Artist Statement
The mass production and affordability of the automobile resulted in considerable changes to our nation’s infrastructure and the need to intersect highway systems with urban neighborhoods. In reaction to my observations and research, I began photographically documenting the area immediately surrounding the Interstate 16 flyover in Savannah Georgia. I am specifically interested in the at-risk neighborhoods along the MLK Boulevard and the ways in which the Interstate 16 flyover has impacted them.
Process Statement
As an artist working in a documentary style, my immediate environment, people and place continually drive my work. I view the camera as a tool for observation allowing myself to experience, understand and document a particular history. Photographing with a 4×5 view camera allows me to thoughtfully compose images to be permanently imprinted on the emulsion of the film.
Ashley M. Jones is a Georgia based large format photographer practicing within the broad genre of social documentary photography. Jones received her MFA from the Savannah College of Art and Design and her BA from the University of South Florida.
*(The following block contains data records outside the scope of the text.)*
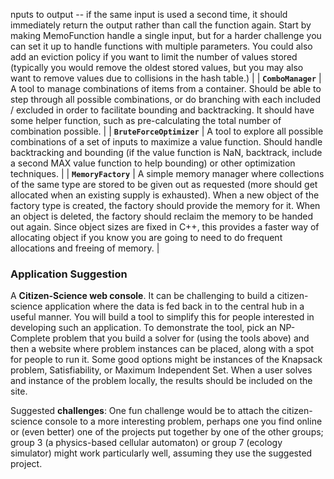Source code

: nputs to output -- if the same input is used a second time, it should immediately return the output rather than call the function again.  Start by making MemoFunction handle a single input, but for a harder challenge you can set it up to handle functions with multiple parameters.  You could also add an eviction policy if you want to limit the number of values stored (typically you would remove the oldest stored values, but you may also want to remove values due to collisions in the hash table.) |
| **`ComboManager`** | A tool to manage combinations of items from a container.  Should be able to step through all possible combinations, or do branching with each included / excluded in order to facilitate bounding and backtracking. It should have some helper function, such as pre-calculating the total number of combination possible. |
| **`BruteForceOptimizer`** | A tool to explore all possible combinations of a set of inputs to maximize a value function.  Should handle backtracking and bounding (if the value function is NaN, backtrack, include a second MAX value function to help bounding) or other optimization techniques. |
| **`MemoryFactory`** | A simple memory manager where collections of the same type are stored to be given out as requested (more should get allocated when an existing supply is exhausted).  When a new object of the factory type is created, the factory should provide the memory for it.  When an object is deleted, the factory should reclaim the memory to be handed out again.  Since object sizes are fixed in C++, this provides a faster way of allocating object if you know you are going to need to do frequent allocations and freeing of memory. |

### Application Suggestion

A **Citizen-Science web console**.  It can be challenging to build a citizen-science application where the data is fed back in to the central hub in a useful manner.  You will build a tool to simplify this for people interested in developing such an application.  To demonstrate the tool, pick an NP-Complete problem that you build a solver for (using the tools above) and then a website where problem instances can be placed, along with a spot for people to run it.  Some good options might be instances of the Knapsack problem, Satisfiability, or Maximum Independent Set.  When a user solves and instance of the problem locally, the results should be included on the site.

Suggested **challenges**: One fun challenge would be to attach the citizen-science console to a more interesting problem, perhaps one you find online or (even better) one of the projects put together by one of the other groups;  group 3 (a physics-based cellular automaton) or group 7 (ecology simulator) might work particularly well, assuming they use the suggested project.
Her current body of work, Frogtown to Victory, is her attempt to comprehensively document the current state of Savannah’s Martin Luther King Junior Boulevard corridor through long-term documentation. Photographs from her series Frogtown to Victory have been featured in numerous publications including American Oxford, LightLeaked, One One Thousand, New Landscape Photography, Incandescent, IMPRINTS Magazine, Ticka-Arts, and ToneLit. She is actively exhibiting nationally and internationally in both group and solo exhibitions.
Additionally, Jones was recently awarded the Imaging Spectrum Award for the Annual Joyce Elaine Grant Photography Exhibition as well as Second Prize in the Daily Life and Culture category for the Professional Women’s Photographer’s 38th International.